◆ WHAT TO WORK ON
From the first line of the entries below to the line with "Note that we", give each line again exactly.

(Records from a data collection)
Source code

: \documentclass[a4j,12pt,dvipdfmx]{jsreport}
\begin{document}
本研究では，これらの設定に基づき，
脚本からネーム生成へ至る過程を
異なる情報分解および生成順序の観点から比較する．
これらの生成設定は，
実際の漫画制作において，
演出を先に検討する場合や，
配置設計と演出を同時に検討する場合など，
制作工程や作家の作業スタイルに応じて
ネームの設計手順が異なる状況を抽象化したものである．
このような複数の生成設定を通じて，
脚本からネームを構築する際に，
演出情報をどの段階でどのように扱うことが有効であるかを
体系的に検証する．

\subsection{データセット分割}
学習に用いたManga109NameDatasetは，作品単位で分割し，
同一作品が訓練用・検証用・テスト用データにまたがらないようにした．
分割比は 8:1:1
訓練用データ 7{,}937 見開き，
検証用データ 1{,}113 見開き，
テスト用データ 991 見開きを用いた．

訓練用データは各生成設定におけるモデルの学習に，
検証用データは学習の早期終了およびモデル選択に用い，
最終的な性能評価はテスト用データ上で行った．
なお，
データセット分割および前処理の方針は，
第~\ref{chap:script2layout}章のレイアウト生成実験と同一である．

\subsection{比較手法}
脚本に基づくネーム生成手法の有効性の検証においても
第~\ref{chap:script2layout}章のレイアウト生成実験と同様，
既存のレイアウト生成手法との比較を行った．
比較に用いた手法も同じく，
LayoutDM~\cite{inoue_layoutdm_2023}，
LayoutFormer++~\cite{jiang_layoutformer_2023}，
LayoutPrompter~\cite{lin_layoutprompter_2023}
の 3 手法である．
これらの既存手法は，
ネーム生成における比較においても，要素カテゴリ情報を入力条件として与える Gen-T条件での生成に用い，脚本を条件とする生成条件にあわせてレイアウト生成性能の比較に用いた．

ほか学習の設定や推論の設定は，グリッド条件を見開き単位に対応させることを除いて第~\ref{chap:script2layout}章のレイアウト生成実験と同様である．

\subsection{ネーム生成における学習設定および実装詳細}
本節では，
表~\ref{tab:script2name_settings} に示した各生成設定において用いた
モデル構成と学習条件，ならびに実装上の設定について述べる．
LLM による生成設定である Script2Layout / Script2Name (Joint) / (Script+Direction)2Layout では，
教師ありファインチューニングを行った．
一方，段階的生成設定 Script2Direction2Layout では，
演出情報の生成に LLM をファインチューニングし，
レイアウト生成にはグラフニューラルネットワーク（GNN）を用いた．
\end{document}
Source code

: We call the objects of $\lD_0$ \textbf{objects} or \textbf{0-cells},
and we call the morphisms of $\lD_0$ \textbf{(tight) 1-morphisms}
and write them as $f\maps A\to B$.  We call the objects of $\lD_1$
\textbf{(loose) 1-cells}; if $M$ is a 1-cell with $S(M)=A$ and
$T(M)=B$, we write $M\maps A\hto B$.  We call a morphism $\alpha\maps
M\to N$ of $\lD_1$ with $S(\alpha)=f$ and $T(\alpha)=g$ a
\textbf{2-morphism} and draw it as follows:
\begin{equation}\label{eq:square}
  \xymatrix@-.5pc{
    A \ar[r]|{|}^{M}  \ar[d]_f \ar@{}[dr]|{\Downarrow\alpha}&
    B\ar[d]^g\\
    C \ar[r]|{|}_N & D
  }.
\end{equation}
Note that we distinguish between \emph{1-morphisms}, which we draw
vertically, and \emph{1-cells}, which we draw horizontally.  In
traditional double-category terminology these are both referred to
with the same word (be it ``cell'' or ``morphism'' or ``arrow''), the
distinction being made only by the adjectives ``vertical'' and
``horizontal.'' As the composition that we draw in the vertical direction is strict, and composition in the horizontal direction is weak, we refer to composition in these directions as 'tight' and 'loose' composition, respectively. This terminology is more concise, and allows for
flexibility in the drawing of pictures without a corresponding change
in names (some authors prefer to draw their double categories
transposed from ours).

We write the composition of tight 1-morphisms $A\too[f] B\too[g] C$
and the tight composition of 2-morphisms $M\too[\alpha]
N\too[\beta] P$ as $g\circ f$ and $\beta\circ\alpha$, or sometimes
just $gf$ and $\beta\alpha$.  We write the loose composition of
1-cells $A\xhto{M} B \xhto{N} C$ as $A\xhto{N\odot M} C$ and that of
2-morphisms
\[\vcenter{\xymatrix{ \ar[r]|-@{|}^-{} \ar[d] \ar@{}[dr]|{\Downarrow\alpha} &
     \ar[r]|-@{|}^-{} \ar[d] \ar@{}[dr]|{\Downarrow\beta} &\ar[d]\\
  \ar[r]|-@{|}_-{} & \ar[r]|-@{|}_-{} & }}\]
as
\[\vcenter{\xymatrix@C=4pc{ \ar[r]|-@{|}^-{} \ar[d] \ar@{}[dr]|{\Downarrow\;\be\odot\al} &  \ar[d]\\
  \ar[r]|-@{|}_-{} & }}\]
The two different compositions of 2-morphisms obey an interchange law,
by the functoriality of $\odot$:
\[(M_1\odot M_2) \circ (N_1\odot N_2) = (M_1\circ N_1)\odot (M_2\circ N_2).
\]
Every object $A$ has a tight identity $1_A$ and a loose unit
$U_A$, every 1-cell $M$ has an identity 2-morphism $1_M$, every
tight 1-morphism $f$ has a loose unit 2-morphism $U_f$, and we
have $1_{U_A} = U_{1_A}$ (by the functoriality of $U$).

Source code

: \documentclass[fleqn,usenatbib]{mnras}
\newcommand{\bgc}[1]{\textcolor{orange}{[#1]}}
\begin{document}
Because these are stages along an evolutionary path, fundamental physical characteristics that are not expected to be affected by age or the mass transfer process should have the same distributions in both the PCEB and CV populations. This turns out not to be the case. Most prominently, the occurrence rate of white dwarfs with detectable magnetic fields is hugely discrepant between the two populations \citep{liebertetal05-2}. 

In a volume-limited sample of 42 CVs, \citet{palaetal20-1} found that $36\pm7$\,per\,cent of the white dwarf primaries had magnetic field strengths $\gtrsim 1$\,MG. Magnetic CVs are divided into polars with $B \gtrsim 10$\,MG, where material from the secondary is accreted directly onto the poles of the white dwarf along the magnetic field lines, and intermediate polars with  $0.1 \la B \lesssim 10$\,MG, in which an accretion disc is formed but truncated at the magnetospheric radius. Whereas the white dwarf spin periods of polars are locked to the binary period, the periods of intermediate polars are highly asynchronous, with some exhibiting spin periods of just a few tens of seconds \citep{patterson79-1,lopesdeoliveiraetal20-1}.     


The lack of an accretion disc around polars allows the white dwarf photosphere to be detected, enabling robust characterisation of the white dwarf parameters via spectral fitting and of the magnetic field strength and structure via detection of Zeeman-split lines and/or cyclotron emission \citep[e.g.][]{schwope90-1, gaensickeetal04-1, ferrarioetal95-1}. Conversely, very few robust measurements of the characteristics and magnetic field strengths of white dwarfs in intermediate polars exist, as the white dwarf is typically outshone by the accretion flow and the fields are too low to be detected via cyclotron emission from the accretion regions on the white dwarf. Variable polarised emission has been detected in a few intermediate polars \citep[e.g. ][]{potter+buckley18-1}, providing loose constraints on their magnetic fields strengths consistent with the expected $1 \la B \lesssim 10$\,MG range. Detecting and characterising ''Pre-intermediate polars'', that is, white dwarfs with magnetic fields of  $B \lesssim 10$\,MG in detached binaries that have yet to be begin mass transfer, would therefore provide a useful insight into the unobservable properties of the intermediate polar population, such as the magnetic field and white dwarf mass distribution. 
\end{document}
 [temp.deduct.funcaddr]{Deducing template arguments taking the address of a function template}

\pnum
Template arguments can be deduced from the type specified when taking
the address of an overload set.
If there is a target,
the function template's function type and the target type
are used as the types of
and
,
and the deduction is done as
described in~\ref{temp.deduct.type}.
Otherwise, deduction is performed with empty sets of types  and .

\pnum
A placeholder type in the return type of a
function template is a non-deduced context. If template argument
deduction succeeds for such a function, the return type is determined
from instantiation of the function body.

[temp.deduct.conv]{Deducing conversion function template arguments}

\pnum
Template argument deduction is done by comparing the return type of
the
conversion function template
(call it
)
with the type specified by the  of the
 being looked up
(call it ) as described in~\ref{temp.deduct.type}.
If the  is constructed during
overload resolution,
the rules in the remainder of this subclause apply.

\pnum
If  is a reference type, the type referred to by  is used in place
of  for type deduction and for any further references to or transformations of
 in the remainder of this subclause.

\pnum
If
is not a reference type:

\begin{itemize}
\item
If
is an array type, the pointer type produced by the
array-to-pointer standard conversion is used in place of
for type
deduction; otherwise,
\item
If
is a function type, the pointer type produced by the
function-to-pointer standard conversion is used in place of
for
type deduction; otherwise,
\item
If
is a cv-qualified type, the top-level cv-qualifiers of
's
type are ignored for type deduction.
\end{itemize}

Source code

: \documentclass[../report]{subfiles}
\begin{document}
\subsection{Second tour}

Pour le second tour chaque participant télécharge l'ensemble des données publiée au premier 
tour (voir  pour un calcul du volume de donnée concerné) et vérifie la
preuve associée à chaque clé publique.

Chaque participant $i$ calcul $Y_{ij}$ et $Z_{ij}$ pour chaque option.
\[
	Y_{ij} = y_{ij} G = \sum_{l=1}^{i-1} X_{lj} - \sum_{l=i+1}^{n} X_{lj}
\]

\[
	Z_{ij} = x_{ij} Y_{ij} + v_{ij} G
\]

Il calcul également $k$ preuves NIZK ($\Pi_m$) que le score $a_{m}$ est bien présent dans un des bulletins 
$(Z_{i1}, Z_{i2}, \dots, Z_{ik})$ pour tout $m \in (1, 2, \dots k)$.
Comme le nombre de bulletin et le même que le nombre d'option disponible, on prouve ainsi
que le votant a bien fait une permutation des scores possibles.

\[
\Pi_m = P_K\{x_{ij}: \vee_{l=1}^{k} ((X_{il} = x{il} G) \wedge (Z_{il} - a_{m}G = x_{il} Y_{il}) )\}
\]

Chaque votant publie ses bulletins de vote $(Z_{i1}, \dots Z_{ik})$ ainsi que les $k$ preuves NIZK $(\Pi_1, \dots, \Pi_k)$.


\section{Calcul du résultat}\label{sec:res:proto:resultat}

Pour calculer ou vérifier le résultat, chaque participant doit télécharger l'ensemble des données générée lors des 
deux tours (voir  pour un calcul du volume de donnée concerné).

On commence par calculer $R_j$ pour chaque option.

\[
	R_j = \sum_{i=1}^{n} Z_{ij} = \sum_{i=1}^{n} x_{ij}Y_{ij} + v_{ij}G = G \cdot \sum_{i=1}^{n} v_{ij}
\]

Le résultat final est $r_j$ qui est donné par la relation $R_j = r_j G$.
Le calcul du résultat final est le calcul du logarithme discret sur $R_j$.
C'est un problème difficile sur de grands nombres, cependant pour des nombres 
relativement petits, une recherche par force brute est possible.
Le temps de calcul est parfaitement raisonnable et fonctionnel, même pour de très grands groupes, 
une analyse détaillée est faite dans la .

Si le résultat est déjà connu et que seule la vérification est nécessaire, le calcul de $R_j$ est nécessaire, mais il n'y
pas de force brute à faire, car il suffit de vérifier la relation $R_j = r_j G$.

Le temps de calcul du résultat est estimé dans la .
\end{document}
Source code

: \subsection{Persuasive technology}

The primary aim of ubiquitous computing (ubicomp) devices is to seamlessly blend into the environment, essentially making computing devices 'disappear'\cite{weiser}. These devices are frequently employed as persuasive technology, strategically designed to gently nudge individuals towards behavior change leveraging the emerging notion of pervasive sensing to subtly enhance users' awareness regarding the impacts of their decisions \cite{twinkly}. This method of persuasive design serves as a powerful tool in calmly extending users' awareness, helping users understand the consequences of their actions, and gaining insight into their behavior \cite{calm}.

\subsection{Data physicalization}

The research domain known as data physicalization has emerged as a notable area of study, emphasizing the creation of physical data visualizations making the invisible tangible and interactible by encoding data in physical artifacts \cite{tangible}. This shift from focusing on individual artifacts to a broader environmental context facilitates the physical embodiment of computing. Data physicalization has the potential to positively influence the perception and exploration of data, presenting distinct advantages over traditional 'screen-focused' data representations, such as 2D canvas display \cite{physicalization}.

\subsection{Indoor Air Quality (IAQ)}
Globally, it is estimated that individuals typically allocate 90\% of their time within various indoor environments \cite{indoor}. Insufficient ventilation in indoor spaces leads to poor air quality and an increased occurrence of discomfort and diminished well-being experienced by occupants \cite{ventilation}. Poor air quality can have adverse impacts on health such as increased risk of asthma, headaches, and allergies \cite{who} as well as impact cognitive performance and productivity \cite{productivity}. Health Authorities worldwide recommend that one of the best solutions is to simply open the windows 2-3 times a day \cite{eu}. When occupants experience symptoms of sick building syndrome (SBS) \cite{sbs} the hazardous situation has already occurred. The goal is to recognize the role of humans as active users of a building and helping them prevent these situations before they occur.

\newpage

◆ RESULT OF THE TASK
Source code

: \documentclass[a4j,12pt,dvipdfmx]{jsreport}
\begin{document}
本研究では，これらの設定に基づき，
脚本からネーム生成へ至る過程を
異なる情報分解および生成順序の観点から比較する．
これらの生成設定は，
実際の漫画制作において，
演出を先に検討する場合や，
配置設計と演出を同時に検討する場合など，
制作工程や作家の作業スタイルに応じて
ネームの設計手順が異なる状況を抽象化したものである．
このような複数の生成設定を通じて，
脚本からネームを構築する際に，
演出情報をどの段階でどのように扱うことが有効であるかを
体系的に検証する．

\subsection{データセット分割}
学習に用いたManga109NameDatasetは，作品単位で分割し，
同一作品が訓練用・検証用・テスト用データにまたがらないようにした．
分割比は 8:1:1
訓練用データ 7{,}937 見開き，
検証用データ 1{,}113 見開き，
テスト用データ 991 見開きを用いた．

訓練用データは各生成設定におけるモデルの学習に，
検証用データは学習の早期終了およびモデル選択に用い，
最終的な性能評価はテスト用データ上で行った．
なお，
データセット分割および前処理の方針は，
第~\ref{chap:script2layout}章のレイアウト生成実験と同一である．

\subsection{比較手法}
脚本に基づくネーム生成手法の有効性の検証においても
第~\ref{chap:script2layout}章のレイアウト生成実験と同様，
既存のレイアウト生成手法との比較を行った．
比較に用いた手法も同じく，
LayoutDM~\cite{inoue_layoutdm_2023}，
LayoutFormer++~\cite{jiang_layoutformer_2023}，
LayoutPrompter~\cite{lin_layoutprompter_2023}
の 3 手法である．
これらの既存手法は，
ネーム生成における比較においても，要素カテゴリ情報を入力条件として与える Gen-T条件での生成に用い，脚本を条件とする生成条件にあわせてレイアウト生成性能の比較に用いた．

ほか学習の設定や推論の設定は，グリッド条件を見開き単位に対応させることを除いて第~\ref{chap:script2layout}章のレイアウト生成実験と同様である．

\subsection{ネーム生成における学習設定および実装詳細}
本節では，
表~\ref{tab:script2name_settings} に示した各生成設定において用いた
モデル構成と学習条件，ならびに実装上の設定について述べる．
LLM による生成設定である Script2Layout / Script2Name (Joint) / (Script+Direction)2Layout では，
教師ありファインチューニングを行った．
一方，段階的生成設定 Script2Direction2Layout では，
演出情報の生成に LLM をファインチューニングし，
レイアウト生成にはグラフニューラルネットワーク（GNN）を用いた．
\end{document}
Source code

: We call the objects of $\lD_0$ \textbf{objects} or \textbf{0-cells},
and we call the morphisms of $\lD_0$ \textbf{(tight) 1-morphisms}
and write them as $f\maps A\to B$.  We call the objects of $\lD_1$
\textbf{(loose) 1-cells}; if $M$ is a 1-cell with $S(M)=A$ and
$T(M)=B$, we write $M\maps A\hto B$.  We call a morphism $\alpha\maps
M\to N$ of $\lD_1$ with $S(\alpha)=f$ and $T(\alpha)=g$ a
\textbf{2-morphism} and draw it as follows:
\begin{equation}\label{eq:square}
  \xymatrix@-.5pc{
    A \ar[r]|{|}^{M}  \ar[d]_f \ar@{}[dr]|{\Downarrow\alpha}&
    B\ar[d]^g\\
    C \ar[r]|{|}_N & D
  }.
\end{equation}
Note that we distinguish between \emph{1-morphisms}, which we draw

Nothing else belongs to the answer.